Pretende a Ilustre Mandatária do Réu, fazer aplicar à apresentação das alegações de recurso, a prorrogação de prazo que a Lei prevê para a apresentação dos articulados na acção, isto é, o disposto nos artigos 486º, nº5 e 504º do CPCivil.

Todavia, falece-lhe a razão.

Aqueles dois normativos que estatuem a possibilidade de prorrogação do prazo até ao limite do prazo inicial, constituem normas especiais, aplicáveis apenas nas situações nelas prevenidas.

Ora, as alegações de recurso, bem como outros requerimentos, não se integram no conceito de articulado, sendo que a Lei admite neste caso a prorrogação , desde que haja impossibilidade ou anormal dificuldade de organização da defesa (bem como dos articulados posteriores à contestação), o que se compreende, pois aqui está-se na fase inicial do processo onde vigora o princípio da preclusão, cfr artigo 489º do CPCivil.

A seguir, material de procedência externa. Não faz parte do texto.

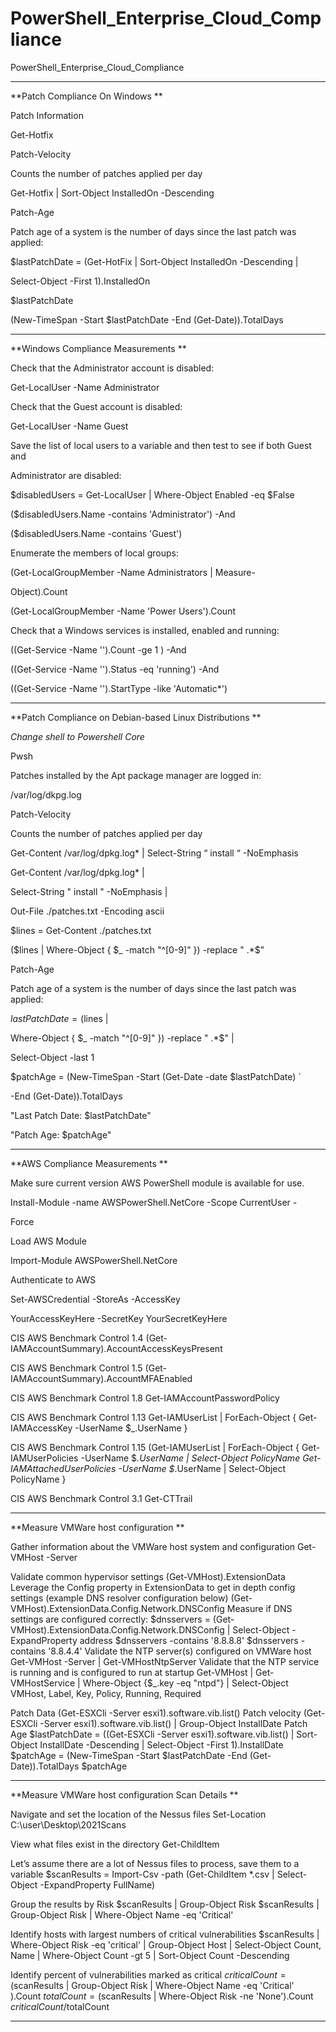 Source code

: # PowerShell_Enterprise_Cloud_Compliance
PowerShell_Enterprise_Cloud_Compliance

*****************************
**Patch Compliance On Windows
**

Patch Information

Get-Hotfix

Patch-Velocity

Counts the number of patches applied per day


Get-Hotfix | Sort-Object InstalledOn -Descending


Patch-Age

Patch age of a system is the number of days since the last patch was applied:


$lastPatchDate = (Get-HotFix | Sort-Object InstalledOn -Descending | 

Select-Object -First 1).InstalledOn

$lastPatchDate

(New-TimeSpan -Start $lastPatchDate -End (Get-Date)).TotalDays



*****************************
**Windows Compliance Measurements
**

Check that the Administrator account is disabled:

Get-LocalUser -Name Administrator

Check that the Guest account is disabled:

Get-LocalUser -Name Guest

Save the list of local users to a variable and then test to see if both Guest and

Administrator are disabled:

$disabledUsers = Get-LocalUser | Where-Object Enabled -eq $False

($disabledUsers.Name -contains 'Administrator') -And

($disabledUsers.Name -contains 'Guest')

Enumerate the members of local groups:

(Get-LocalGroupMember -Name Administrators | Measure-

Object).Count

(Get-LocalGroupMember -Name 'Power Users').Count

Check that a Windows services is installed, enabled and running:

((Get-Service -Name '<service name>').Count -ge 1 ) -And

((Get-Service -Name '<service name>').Status -eq 'running') -And

((Get-Service -Name '<service name>').StartType -like 'Automatic*')


*****************************
**Patch Compliance on Debian-based Linux
Distributions
**

*Change shell to Powershell Core*

Pwsh

Patches installed by the Apt package manager are logged in:

/var/log/dkpg.log

Patch-Velocity

Counts the number of patches applied per day

Get-Content /var/log/dpkg.log* | Select-String “ install “ -NoEmphasis

Get-Content /var/log/dpkg.log* |

Select-String " install " -NoEmphasis |

Out-File ./patches.txt -Encoding ascii

$lines = Get-Content ./patches.txt

($lines | Where-Object { $_ -match "^[0-9]" }) -replace " .*$"

Patch-Age

Patch age of a system is the number of days since the last patch was applied:

$lastPatchDate = ($lines |

Where-Object { $_ -match "^[0-9]" }) -replace " .*$" |

Select-Object -last 1

$patchAge = (New-TimeSpan -Start (Get-Date -date $lastPatchDate) `

-End (Get-Date)).TotalDays

"Last Patch Date: $lastPatchDate"

"Patch Age: $patchAge"


*****************************
**AWS Compliance Measurements
**

Make sure current version AWS PowerShell module is available for use.

Install-Module -name AWSPowerShell.NetCore -Scope CurrentUser -

Force

Load AWS Module

Import-Module AWSPowerShell.NetCore

Authenticate to AWS

Set-AWSCredential -StoreAs <name of profile> -AccessKey

YourAccessKeyHere -SecretKey YourSecretKeyHere

CIS AWS Benchmark Control 1.4
(Get-IAMAccountSummary).AccountAccessKeysPresent

CIS AWS Benchmark Control 1.5
(Get-IAMAccountSummary).AccountMFAEnabled

CIS AWS Benchmark Control 1.8
Get-IAMAccountPasswordPolicy

CIS AWS Benchmark Control 1.13
Get-IAMUserList | ForEach-Object { Get-IAMAccessKey -UserName
$_.UserName }

CIS AWS Benchmark Control 1.15
(Get-IAMUserList | ForEach-Object {
Get-IAMUserPolicies -UserName $_.UserName | Select-Object
PolicyName
Get-IAMAttachedUserPolicies -UserName $_.UserName | Select-Object
PolicyName
}

CIS AWS Benchmark Control 3.1
Get-CTTrail


*****************************
**Measure VMWare host configuration
**

Gather information about the VMWare host system and configuration
Get-VMHost -Server <name>

Validate common hypervisor settings
(Get-VMHost).ExtensionData
Leverage the Config property in ExtensionData to get in depth config
settings (example DNS resolver configuration below)
(Get-VMHost).ExtensionData.Config.Network.DNSConfig
Measure if DNS settings are configured correctly:
$dnsservers = (Get-
VMHost).ExtensionData.Config.Network.DNSConfig | Select-Object
-ExpandProperty address
$dnsservers -contains '8.8.8.8'
$dnsservers -contains '8.8.4.4'
Validate the NTP server(s) configured on VMWare host
Get-VMHost -Server <name> | Get-VMHostNtpServer
Validate that the NTP service is running and is configured to run at
startup
Get-VMHost | Get-VMHostService | Where-Object {$_.key -eq
"ntpd"} | Select-Object VMHost, Label, Key, Policy, Running,
Required

Patch Data
(Get-ESXCli -Server esxi1).software.vib.list()
Patch velocity
(Get-ESXCli -Server esxi1).software.vib.list() | Group-Object
InstallDate
Patch Age
$lastPatchDate = ((Get-ESXCli -Server esxi1).software.vib.list() |
Sort-Object InstallDate -Descending | Select-Object -First
1).InstallDate
$patchAge = (New-TimeSpan -Start $lastPatchDate -End (Get-
Date)).TotalDays
$patchAge

*****************************
**Measure VMWare host configuration Scan Details
**

Navigate and set the location of the Nessus files
Set-Location C:\user\Desktop\2021Scans

View what files exist in the directory
Get-ChildItem

Let’s assume there are a lot of Nessus files to process, save them to a
variable
$scanResults = Import-Csv -path (Get-ChildItem *.csv |
Select-Object -ExpandProperty FullName)

Group the results by Risk
$scanResults | Group-Object Risk
$scanResults | Group-Object Risk | Where-Object Name -eq
'Critical'

Identify hosts with largest numbers of critical vulnerabilities
$scanResults |
Where-Object Risk -eq 'critical' |
Group-Object Host |
Select-Object Count, Name |
Where-Object Count -gt 5 |
Sort-Object Count -Descending

Identify percent of vulnerabilities marked as critical
$criticalCount =
($scanResults |
Group-Object Risk |
Where-Object Name -eq 'Critical'
).Count
$totalCount = ($scanResults | Where-Object Risk -ne 'None').Count
$criticalCount/$totalCount

***********************************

Mesmo que se questionasse se aquelas normas poderiam ser susceptíveis de aplicação analógica ou de interpretação extensiva analógica (que não podem, nos termos do artigo 11º do CCivil enquanto normas especiais que são), a resposta decorre directamente do preceituado no artigo 147º, nº1 do CPCivil que diz expressamente «O prazo processual marcado pela lei é prorrogável nos casos nela previstos.» e os casos previstos são, excepcionalmente, os dos articulados (contestação e subsequentes).

Fora desta situação, a Lei prevê ainda, no nº2 do artigo 147º, que o prazo em curso, seja qual for a situação, possa vir a ser prorrogado , desde que haja acordo das partes nesse sentido (por uma vez e por período igual ao da sua duração inicial e o acordo tem de ter lugar antes de estar esgotado o prazo para o acto, uma vez que a consequência do seu decurso é a extinção do direito a praticá-lo, cfr Lebre de Freitas, in Código De Processo Civil Anotado, vol I/261).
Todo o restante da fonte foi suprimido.